TASK TO COMPLETE:
In the records that come next, find every line with "reset". Return those lines.

##############################

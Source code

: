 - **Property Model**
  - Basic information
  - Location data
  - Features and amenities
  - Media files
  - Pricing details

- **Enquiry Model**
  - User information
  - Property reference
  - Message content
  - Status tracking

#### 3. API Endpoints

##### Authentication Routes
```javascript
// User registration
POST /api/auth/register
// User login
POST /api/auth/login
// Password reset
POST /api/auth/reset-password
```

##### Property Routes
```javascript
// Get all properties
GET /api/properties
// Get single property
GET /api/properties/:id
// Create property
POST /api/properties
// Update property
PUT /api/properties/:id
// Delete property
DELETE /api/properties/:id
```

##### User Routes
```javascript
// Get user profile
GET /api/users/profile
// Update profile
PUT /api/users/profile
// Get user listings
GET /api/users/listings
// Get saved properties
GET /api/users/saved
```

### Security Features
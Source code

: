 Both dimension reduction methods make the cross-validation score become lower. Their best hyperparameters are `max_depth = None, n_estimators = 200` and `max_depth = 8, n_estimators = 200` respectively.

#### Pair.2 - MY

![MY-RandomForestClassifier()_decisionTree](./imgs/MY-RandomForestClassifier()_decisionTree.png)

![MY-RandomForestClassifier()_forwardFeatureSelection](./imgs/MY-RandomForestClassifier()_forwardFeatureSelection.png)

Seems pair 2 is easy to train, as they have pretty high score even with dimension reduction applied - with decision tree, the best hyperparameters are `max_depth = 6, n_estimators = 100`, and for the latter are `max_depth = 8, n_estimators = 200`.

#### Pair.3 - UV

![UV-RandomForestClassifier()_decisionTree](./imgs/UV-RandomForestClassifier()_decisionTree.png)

##############################

ANSWER AREA:
// Password reset
POST /api/auth/reset-password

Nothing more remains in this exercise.